§ **Work order**
How many lines below contain the word "time"? Reply solely with the number.

§ **Supplied records**
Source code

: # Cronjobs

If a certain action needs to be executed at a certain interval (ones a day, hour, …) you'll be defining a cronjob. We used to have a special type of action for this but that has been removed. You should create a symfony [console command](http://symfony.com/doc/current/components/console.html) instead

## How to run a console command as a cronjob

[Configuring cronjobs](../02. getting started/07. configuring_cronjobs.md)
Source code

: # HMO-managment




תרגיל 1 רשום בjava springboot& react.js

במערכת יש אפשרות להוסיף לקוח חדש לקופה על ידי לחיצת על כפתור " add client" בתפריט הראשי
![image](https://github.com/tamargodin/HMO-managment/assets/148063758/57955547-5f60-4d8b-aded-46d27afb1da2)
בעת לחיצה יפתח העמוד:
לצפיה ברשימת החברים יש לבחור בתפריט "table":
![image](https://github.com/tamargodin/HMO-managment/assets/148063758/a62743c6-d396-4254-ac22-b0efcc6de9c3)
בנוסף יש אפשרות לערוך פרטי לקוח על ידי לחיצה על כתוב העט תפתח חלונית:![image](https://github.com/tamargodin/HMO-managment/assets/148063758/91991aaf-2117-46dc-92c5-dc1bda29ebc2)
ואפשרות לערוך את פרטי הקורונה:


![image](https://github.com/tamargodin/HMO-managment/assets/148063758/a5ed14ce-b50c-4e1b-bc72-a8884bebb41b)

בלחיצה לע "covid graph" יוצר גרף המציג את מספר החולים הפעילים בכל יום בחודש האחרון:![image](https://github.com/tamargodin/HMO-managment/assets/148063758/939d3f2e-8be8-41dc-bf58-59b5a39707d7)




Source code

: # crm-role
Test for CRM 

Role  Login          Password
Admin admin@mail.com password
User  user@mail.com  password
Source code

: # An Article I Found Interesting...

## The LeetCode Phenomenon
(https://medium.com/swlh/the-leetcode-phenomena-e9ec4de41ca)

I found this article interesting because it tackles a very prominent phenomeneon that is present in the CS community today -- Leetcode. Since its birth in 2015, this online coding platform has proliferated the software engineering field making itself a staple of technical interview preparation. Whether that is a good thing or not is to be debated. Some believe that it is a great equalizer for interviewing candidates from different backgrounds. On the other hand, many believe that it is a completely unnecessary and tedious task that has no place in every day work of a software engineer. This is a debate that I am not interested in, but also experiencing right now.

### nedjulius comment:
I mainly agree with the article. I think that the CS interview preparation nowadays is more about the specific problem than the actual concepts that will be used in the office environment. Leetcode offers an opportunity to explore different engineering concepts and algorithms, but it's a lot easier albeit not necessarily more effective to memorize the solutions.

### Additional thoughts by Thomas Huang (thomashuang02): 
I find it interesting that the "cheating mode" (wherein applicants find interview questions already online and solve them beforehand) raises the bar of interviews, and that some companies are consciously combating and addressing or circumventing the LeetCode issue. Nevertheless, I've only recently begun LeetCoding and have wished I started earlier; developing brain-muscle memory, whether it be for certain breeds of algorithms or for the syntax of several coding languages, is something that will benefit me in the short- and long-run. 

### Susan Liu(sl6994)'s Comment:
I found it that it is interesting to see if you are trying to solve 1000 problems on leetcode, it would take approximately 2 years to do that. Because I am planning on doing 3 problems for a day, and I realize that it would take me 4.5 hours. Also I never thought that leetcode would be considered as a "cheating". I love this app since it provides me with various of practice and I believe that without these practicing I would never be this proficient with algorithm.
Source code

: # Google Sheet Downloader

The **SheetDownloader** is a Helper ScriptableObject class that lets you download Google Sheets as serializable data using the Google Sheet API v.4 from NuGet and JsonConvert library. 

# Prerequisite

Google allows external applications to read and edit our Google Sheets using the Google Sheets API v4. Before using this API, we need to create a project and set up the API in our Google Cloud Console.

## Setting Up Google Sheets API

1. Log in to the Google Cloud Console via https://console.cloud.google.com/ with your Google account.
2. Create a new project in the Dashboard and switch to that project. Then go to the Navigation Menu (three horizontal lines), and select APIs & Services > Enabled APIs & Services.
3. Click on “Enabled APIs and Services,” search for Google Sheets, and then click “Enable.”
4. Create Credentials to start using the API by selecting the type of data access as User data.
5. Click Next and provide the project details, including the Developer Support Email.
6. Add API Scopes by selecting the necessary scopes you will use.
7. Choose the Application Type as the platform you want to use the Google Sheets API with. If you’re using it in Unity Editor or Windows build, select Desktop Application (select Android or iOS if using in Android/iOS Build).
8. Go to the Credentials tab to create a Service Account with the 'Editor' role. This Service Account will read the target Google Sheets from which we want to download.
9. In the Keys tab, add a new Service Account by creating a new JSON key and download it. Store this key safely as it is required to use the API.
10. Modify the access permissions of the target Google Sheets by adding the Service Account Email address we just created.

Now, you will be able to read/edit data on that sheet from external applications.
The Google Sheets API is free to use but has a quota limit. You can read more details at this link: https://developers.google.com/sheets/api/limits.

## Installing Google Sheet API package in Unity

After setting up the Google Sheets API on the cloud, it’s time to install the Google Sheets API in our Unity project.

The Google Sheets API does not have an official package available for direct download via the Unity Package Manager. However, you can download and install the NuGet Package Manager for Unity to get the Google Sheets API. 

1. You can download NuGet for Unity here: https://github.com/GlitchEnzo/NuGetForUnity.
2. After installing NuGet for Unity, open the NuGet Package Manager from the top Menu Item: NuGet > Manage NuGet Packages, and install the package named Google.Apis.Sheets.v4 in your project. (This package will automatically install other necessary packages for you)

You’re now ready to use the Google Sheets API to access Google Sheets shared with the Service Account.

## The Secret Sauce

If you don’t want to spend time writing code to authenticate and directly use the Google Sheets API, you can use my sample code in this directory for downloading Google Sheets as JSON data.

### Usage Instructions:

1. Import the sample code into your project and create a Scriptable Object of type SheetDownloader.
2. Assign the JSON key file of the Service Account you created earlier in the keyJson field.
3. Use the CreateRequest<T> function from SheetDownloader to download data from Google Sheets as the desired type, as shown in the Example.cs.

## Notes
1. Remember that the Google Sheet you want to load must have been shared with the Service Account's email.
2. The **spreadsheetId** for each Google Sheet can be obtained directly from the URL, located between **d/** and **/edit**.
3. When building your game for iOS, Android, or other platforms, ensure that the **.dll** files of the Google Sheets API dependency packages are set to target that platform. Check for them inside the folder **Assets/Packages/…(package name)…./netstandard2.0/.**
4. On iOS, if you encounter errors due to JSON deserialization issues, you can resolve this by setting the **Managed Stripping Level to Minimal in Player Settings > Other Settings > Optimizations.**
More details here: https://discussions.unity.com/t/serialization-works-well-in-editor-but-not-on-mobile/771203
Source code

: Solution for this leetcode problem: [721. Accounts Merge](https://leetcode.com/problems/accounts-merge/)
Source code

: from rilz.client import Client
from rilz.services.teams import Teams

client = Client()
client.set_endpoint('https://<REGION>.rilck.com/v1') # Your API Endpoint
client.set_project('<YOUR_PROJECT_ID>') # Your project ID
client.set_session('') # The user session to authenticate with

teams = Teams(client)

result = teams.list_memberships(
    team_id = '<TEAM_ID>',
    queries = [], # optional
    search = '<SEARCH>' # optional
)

§ **Answer to the problem**
2